Assigned task:
Would you print all of the entries exactly, please, but without their pictures?

(Dataset)

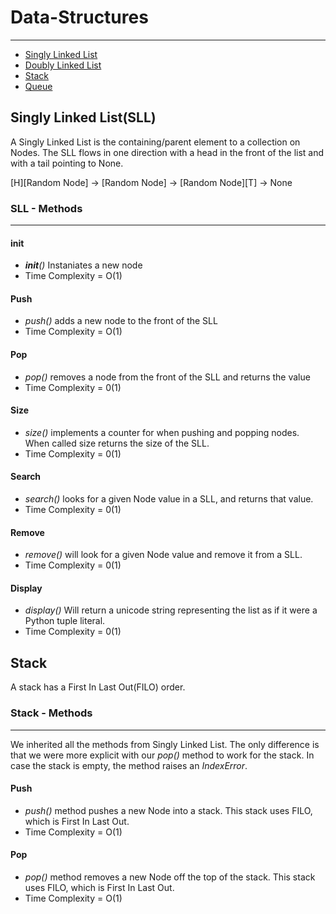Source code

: # Data-Structures
-------------------
* [Singly Linked List](https://codefellows.github.io/sea-python-401d7/lectures/linked_list.html)
* [Doubly Linked List](https://codefellows.github.io/sea-python-401d7/lectures/double_linked_list.html)
* [Stack](https://codefellows.github.io/sea-python-401d7/lectures/stack.html)
* [Queue](https://codefellows.github.io/sea-python-401d7/lectures/queue.html)

## Singly Linked List(SLL)
A Singly Linked List is the containing/parent element to a collection on Nodes. The SLL flows in one direction with a head in the front of the list and with a tail pointing to None.

[H][Random Node] -> [Random Node] -> [Random Node][T] -> None
### SLL - Methods
-------------------
#### __init__
* *__init__()* Instaniates a new node
* Time Complexity = O(1)

#### Push
* *push()* adds a new node to the front of the SLL
* Time Complexity = O(1)

#### Pop
* *pop()* removes a node from the front of the SLL and returns the value
* Time Complexity = 0(1)

#### Size
* *size()* implements a counter for when pushing and popping nodes. When called size returns the size of the SLL.
* Time Complexity = 0(1)

#### Search
* *search()* looks for a given Node value in a SLL, and returns that value.
* Time Complexity = 0(1)

#### Remove
* *remove()* will look for a given Node value and remove it from a SLL.
* Time Complexity = 0(1)

#### Display
* *display()* Will return a unicode string representing the list as if it were a Python tuple literal.
* Time Complexity = 0(1)
## Stack
A stack has a First In Last Out(FILO) order. 
### Stack - Methods
-------------------
We inherited all the methods from Singly Linked List. The only difference is that we were more explicit with our *pop()* method to work for the stack. In case the stack is empty, the method raises an *IndexError*.

#### Push
* *push()* method pushes a new Node into a stack. This stack uses FILO, which is First In Last Out.
* Time Complexity  = O(1)

#### Pop
* *pop()* method removes a new Node off the top of the stack. This stack uses FILO, which is First In Last Out.
* Time Complexity = O(1)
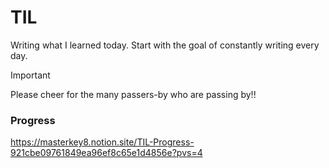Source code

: # TIL
Writing what I learned today. Start with the goal of constantly writing every day.
> [!Important]
> Please cheer for the many passers-by who are passing by!!

### Progress
https://masterkey8.notion.site/TIL-Progress-921cbe09761849ea96ef8c65e1d4856e?pvs=4 
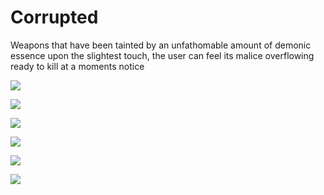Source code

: # Corrupted

Weapons that have been tainted by an unfathomable amount of demonic essence upon the slightest touch, the user can feel its malice overflowing ready to kill at a moments notice



![](../../../.gitbook/assets/Cor\_light.png)

![](../../../.gitbook/assets/Cor\_fire.png)

![](../../../.gitbook/assets/cor\_dark.png)

![](../../../.gitbook/assets/Cor\_wind.png)

![](../../../.gitbook/assets/Cor\_Earth.png)

![](../../../.gitbook/assets/Cor\_water.png)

(End Dataset)

Solution to this task:
Source code

: # Data-Structures
-------------------
* [Singly Linked List](https://codefellows.github.io/sea-python-401d7/lectures/linked_list.html)
* [Doubly Linked List](https://codefellows.github.io/sea-python-401d7/lectures/double_linked_list.html)
* [Stack](https://codefellows.github.io/sea-python-401d7/lectures/stack.html)
* [Queue](https://codefellows.github.io/sea-python-401d7/lectures/queue.html)

## Singly Linked List(SLL)
A Singly Linked List is the containing/parent element to a collection on Nodes. The SLL flows in one direction with a head in the front of the list and with a tail pointing to None.

[H][Random Node] -> [Random Node] -> [Random Node][T] -> None
### SLL - Methods
-------------------
#### __init__
* *__init__()* Instaniates a new node
* Time Complexity = O(1)

#### Push
* *push()* adds a new node to the front of the SLL
* Time Complexity = O(1)

#### Pop
* *pop()* removes a node from the front of the SLL and returns the value
* Time Complexity = 0(1)

#### Size
* *size()* implements a counter for when pushing and popping nodes. When called size returns the size of the SLL.
* Time Complexity = 0(1)

#### Search
* *search()* looks for a given Node value in a SLL, and returns that value.
* Time Complexity = 0(1)

#### Remove
* *remove()* will look for a given Node value and remove it from a SLL.
* Time Complexity = 0(1)

#### Display
* *display()* Will return a unicode string representing the list as if it were a Python tuple literal.
* Time Complexity = 0(1)
## Stack
A stack has a First In Last Out(FILO) order. 
### Stack - Methods
-------------------
We inherited all the methods from Singly Linked List. The only difference is that we were more explicit with our *pop()* method to work for the stack. In case the stack is empty, the method raises an *IndexError*.

#### Push
* *push()* method pushes a new Node into a stack. This stack uses FILO, which is First In Last Out.
* Time Complexity  = O(1)

#### Pop
* *pop()* method removes a new Node off the top of the stack. This stack uses FILO, which is First In Last Out.
* Time Complexity = O(1)
Source code

: # TIL
Writing what I learned today. Start with the goal of constantly writing every day.
> [!Important]
> Please cheer for the many passers-by who are passing by!!

### Progress
https://masterkey8.notion.site/TIL-Progress-921cbe09761849ea96ef8c65e1d4856e?pvs=4 
Source code

: # Corrupted

Weapons that have been tainted by an unfathomable amount of demonic essence upon the slightest touch, the user can feel its malice overflowing ready to kill at a moments notice



![](../../../.gitbook/assets/Cor\_light.png)

![](../../../.gitbook/assets/Cor\_fire.png)

![](../../../.gitbook/assets/cor\_dark.png)

![](../../../.gitbook/assets/Cor\_wind.png)

![](../../../.gitbook/assets/Cor\_Earth.png)

![](../../../.gitbook/assets/Cor\_water.png)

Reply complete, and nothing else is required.